Guy Ngan Mural for the Newton Post Office 1973


In the Sixties and Seventies Guy Ngan was a public art insider, an artist working with architectural practices and the Ministry of Works. A Wellingtonian, he designed many pieces for buildings in the capital, including a large tapestry in the Beehive. In a period of expansionist “think big” government spending, his public work was caught up in a bureaucratisation of modernist precepts and forms.

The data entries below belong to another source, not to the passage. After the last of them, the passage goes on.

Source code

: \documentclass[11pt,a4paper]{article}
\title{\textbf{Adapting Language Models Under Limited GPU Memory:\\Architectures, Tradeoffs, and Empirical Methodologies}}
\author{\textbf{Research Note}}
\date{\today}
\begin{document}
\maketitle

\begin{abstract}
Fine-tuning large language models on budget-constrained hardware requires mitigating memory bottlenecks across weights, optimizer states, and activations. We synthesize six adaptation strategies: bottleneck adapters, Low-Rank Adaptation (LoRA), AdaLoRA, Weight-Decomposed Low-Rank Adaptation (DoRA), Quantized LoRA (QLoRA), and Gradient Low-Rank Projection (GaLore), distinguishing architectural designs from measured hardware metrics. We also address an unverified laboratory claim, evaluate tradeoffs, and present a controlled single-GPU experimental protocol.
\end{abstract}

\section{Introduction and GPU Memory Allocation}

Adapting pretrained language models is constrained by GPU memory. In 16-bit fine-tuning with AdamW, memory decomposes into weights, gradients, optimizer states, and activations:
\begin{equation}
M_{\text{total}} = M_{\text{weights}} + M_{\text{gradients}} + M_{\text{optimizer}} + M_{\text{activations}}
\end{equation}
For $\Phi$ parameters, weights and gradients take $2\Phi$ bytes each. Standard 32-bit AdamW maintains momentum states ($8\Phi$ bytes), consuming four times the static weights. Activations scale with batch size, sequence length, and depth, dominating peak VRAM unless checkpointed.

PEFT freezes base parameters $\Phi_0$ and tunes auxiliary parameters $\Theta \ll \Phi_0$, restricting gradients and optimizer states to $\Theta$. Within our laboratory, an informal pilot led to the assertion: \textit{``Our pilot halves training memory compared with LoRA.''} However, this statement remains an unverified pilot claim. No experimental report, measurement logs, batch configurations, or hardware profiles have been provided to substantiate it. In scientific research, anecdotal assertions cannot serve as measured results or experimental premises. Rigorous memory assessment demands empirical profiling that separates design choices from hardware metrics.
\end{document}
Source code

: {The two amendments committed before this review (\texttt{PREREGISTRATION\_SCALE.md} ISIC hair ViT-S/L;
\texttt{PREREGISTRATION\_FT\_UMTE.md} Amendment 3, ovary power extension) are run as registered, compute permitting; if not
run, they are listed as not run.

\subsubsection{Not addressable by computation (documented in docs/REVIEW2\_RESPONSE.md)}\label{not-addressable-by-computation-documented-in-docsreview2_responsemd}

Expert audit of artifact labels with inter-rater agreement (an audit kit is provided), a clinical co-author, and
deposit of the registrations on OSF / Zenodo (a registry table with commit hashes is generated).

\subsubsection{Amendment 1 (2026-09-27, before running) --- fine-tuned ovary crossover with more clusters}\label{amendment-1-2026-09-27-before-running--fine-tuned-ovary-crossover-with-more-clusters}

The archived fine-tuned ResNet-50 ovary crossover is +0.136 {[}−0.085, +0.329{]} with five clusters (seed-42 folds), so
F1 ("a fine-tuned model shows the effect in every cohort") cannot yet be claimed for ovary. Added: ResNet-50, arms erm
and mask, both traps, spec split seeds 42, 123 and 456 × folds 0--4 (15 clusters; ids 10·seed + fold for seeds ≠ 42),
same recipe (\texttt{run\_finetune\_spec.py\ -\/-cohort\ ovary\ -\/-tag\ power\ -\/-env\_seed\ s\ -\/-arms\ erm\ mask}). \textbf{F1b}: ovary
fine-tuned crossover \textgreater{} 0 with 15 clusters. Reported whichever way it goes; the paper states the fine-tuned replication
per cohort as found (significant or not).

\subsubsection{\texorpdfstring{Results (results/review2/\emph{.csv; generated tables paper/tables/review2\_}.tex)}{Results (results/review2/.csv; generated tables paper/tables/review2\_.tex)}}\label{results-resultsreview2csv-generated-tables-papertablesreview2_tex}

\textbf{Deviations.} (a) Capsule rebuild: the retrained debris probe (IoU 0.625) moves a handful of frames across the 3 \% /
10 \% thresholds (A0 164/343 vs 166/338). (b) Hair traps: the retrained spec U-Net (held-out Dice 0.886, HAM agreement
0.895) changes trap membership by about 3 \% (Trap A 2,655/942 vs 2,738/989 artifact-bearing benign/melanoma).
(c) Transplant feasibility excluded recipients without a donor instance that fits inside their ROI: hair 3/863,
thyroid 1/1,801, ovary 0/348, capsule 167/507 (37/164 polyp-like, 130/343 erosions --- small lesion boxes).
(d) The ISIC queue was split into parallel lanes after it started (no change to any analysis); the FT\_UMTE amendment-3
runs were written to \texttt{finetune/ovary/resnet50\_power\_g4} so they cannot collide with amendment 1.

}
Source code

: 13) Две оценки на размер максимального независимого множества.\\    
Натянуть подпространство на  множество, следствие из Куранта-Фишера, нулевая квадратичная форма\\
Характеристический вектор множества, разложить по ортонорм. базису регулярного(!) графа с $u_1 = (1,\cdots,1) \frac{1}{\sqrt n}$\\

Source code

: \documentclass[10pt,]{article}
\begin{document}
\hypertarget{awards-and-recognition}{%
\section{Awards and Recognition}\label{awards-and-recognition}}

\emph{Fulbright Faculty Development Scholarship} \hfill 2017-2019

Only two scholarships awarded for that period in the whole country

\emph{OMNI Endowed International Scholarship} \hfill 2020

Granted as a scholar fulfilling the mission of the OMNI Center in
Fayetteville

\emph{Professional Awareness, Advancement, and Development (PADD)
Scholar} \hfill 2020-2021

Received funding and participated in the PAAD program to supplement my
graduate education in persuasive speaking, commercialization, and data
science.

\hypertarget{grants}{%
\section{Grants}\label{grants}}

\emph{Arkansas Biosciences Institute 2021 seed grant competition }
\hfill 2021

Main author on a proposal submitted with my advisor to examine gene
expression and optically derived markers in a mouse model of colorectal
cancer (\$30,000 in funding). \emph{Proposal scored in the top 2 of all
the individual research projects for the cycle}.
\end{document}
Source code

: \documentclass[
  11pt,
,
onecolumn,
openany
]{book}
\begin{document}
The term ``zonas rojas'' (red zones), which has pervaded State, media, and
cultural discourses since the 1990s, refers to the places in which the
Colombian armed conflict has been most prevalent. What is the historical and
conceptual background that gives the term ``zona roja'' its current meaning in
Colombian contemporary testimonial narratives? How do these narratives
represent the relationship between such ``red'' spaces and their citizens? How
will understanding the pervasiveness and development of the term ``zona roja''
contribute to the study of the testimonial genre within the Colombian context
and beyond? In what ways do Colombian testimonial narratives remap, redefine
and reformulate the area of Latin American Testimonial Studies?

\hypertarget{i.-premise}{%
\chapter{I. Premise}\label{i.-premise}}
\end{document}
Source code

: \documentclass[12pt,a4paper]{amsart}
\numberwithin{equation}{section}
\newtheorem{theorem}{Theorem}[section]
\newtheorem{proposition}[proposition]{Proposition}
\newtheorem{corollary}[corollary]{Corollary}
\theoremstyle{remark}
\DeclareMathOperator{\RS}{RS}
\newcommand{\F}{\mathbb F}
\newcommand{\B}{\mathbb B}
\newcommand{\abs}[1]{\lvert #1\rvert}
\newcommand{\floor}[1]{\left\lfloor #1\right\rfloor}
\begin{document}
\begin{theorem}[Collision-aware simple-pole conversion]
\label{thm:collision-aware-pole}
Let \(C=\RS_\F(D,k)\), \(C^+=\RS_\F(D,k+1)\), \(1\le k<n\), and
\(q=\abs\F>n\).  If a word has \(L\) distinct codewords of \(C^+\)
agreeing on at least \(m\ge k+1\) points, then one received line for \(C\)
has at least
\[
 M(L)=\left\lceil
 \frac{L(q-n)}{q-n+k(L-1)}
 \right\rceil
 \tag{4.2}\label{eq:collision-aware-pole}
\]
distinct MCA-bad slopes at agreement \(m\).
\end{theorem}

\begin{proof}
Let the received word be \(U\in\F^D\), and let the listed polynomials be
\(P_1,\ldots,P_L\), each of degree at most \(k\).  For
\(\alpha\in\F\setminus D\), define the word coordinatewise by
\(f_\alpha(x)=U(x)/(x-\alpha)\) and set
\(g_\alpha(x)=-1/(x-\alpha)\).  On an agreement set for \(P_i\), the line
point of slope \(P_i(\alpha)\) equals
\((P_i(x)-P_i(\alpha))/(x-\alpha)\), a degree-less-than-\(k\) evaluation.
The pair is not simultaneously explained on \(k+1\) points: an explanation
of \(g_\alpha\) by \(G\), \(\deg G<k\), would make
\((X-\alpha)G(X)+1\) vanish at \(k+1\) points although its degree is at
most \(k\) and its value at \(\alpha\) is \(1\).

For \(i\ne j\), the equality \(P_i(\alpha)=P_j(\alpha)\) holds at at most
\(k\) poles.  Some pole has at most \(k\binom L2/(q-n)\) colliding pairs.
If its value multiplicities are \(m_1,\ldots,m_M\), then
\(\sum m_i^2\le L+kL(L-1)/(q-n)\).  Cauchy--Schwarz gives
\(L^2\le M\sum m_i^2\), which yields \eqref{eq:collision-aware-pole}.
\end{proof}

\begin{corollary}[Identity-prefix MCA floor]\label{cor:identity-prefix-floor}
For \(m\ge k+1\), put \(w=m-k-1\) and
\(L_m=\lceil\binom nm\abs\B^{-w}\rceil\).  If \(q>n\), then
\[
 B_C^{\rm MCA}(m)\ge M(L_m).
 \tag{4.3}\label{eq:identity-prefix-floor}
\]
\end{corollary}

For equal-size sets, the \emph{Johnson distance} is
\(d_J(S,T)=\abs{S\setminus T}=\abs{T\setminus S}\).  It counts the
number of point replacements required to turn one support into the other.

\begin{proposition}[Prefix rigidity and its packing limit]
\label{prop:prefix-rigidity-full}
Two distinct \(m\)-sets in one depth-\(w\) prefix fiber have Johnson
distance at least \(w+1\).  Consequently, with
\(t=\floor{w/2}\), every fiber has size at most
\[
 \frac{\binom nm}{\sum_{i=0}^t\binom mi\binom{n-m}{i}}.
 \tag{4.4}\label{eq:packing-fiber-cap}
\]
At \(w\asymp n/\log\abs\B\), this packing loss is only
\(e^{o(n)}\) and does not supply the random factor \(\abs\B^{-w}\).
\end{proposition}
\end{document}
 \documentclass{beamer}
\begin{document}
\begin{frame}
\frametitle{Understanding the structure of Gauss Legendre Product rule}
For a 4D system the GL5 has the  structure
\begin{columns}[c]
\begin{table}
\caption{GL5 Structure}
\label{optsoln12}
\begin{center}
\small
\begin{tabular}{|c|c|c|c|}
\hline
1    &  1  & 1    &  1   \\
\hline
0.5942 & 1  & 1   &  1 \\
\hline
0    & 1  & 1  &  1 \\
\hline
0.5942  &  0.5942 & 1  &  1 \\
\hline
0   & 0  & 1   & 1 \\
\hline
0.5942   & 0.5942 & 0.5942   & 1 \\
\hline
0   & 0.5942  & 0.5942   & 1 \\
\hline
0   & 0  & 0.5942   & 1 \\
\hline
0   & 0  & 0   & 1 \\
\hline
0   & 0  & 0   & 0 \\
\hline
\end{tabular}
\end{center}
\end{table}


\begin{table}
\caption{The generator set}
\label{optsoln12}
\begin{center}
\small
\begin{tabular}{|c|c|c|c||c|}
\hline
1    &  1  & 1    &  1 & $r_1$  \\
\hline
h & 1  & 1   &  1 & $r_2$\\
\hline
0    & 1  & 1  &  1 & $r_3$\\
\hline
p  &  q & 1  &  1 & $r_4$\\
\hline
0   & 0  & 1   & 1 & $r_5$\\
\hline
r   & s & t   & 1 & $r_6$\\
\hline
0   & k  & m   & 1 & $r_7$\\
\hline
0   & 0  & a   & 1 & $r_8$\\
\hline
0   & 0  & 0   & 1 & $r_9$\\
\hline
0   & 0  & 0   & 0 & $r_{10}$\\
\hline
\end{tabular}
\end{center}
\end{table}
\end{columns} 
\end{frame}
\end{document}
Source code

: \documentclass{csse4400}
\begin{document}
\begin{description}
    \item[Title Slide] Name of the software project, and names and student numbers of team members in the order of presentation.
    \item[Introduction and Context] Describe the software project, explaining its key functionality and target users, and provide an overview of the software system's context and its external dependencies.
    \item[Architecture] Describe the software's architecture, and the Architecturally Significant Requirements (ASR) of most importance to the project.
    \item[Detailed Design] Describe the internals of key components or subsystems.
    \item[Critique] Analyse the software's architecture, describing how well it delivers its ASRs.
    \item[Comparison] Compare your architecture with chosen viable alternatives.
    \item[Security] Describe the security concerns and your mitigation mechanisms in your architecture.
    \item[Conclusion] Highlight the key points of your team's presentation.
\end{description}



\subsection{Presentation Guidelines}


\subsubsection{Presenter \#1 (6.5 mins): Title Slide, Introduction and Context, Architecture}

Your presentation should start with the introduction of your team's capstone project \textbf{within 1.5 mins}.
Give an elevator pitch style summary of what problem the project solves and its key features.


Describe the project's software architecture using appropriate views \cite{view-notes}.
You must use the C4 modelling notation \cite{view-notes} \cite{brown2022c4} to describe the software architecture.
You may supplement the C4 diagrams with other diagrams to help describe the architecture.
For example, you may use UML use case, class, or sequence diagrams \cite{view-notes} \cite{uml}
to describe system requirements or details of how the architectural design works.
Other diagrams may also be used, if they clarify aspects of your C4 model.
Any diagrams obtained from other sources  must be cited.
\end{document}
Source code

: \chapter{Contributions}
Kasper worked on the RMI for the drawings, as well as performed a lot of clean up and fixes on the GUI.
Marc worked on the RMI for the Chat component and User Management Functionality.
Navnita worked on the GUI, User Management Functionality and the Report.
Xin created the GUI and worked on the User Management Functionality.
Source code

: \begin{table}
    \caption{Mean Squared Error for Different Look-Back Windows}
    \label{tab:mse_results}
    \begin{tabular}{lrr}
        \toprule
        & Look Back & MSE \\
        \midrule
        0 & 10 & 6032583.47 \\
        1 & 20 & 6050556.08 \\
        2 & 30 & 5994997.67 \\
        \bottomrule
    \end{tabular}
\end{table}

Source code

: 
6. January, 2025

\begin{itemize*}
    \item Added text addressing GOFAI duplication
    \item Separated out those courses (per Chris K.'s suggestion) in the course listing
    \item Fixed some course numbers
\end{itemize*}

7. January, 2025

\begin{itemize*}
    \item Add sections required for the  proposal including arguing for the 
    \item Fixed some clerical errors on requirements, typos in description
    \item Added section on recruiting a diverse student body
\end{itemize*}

Ngan’s mural was made for Auckland’s Karangahape Road Post Office, commissioned by the Ministry of Works and designed by architects Mark-Brown Fairhead and Sang. 3 metres tall and 7 metres wide, it is made of interlocking cast aluminium panels arranged in a 4 by 10 grid. The work was constructed using a novel “lost polystyrene” process. The panels were initially carved from expanded polystyrene – the ubiquitous lightweight packing material. Aluminum was then poured into moulds encasing the carvings, vapourising them in a noxious puff. The fine porous texture of the sawn and sanded polystyrene remains visible on the mural’s soft grey surface. In a fascinating doubling of materials, the light, fragile and disposable polystyrene is replaced by silvery aluminium.  Aluminium itself is a paradigmatic modern metal; displayed in ingots next to the Crown Jewels in the Paris Exhibition of 1855 and not producible in commercial quantities till 1886.  Its lightness and strength made it a post-war stalwart of the aerospace industry.  Ngan’s first use of Aluminium was in a mural for the Invercargill Centenary in 1971. Comalco, the artwork’s commissioner, operate New Zealand’s only Aluminium smelter at Tiwai Point in Southland.  The smelter began operations that same year.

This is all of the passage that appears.